¿Te perdiste las dos primeras entregas? Puedes encontrarlas aquí y aquí.
12 de Noviembre.- En algún momento del otoño de 1909, Hitler se da por vencido y sucio, hambriento y con los pies llagados de tanto andar, se acerca al asilo para indigentes de Meidling, cerca del palacio de Schönbrunn, en donde se une a la tropa de alcohólicos, vagabundos y desharrapados que vagan por las catacumbas de la sociedad vienesa de su tiempo.
Los pobres dejan pocas huellas de su paso por el mundo y no sabríamos nada de estos, los momentos más oscuros de la vida de Hitler, si no fuera por alguien que va a representar un papel fundamental en la supervivencia del futuro dictador durante un largo periodo de tiempo, ya que le aportará un medio de vida que, si bien precario, ayudará a que Hitler, lentamente, vaya sacando la cabeza del agujero en donde su propia incapacidad le ha metido.
En el asilo para indigentes de Meidling, Hitler conoce a un tal Reinhold Hanisch, un alemán que, en ese momento, utiliza el nombre falso de Fritz Walter.
Hanisch procedía de los sudetes, y era un pícaro forjado en las calles. En en el momento en que conoce a Hitler, ya tenía en su haber varios antecedentes por pequeños delitos (de ahí su deseo de camuflar su identidad). Era un dibujante autodidacta, poseedor de un cierto talento natural, pero se había ganado el pan como temporero y empleado del servicio doméstico, para después emprender un viaje lleno de peripecias que le había llevado desde Berlín a Viena.
La noche en que se conocieron, Hitler y Hannisch compartieron un poco de pan y el vagabundo le contó a aquel joven macilento, entusiasta de todo lo alemán, historias sobre Berlín. Hanisch describe a Hitler como un tipo flaco, infestado de piojos, que vestía un traje azul de cuadros que había visto sus mejores tiempos diez años antes.
El asilo para indigentes de Meidling ofrecía poco: una ducha, desinfección de la ropa, un plato de sopa clarucha y una cama en el dormitorio común. Por la mañana temprano, sin embargo, los indigentes tenían que abandonar el establecimiento y buscarse la vida por su cuenta.
Hanisch y Hitler se pasaron las primeras semanas de su “amistad” –siempre es complicado utilizar esta palabra tratándose de alguien como Hitler- luchando por sobrevivir en el duro invierno vienés. Hanisch se llevó a Hitler a palear nieve pero como Hitler no tenía abrigo, pronto tuvo que dejarlo. El austriaco que, mientras había tenido ahorros no se había preocupado de pegar un palo al agua, tuvo que ofrecerse a llevar maletas a los pasajeros en la Westbahnhof, pero su aspecto asustaba a los clientes, así que tampoco aquella ocupación resultaba muy rentable.

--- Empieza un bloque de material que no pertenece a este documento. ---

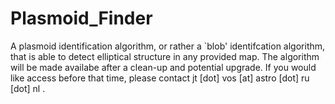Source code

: # Plasmoid_Finder
A plasmoid identification algorithm, or rather a `blob' identifcation algorithm, that is able to detect elliptical structure in any provided map. The algorithm will be made availabe after a clean-up and potential upgrade. If you would like access before that time, please contact jt [dot] vos [at] astro [dot] ru [dot] nl .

En el duro y darwinista mundo de la calle, Adolf Hitler no hubiera tenido ningún porvernir si no hubiera sido porque a Hanisch se le ocurrió un día una idea genial.
En las largas conversaciones que, inevitablemente, se dan entre personas desocupadas, Hitler le explicó a Hanisch sus sueños de grandeza artística y el alemán pergeñó un plan: convenció a Htiler para que pidiera algo de dinero a su familia (una cantida pequeña pero que, a los dos harapientos indivíduos debía de parecerles principesca). La destinataria del sablazo fue, esta vez, una tía de Hitler, Johana. Fue ella la que puso los 50 Kronen que Hitler, por una vez y bajo la dirección de Hanisch, invertiría sabiamente.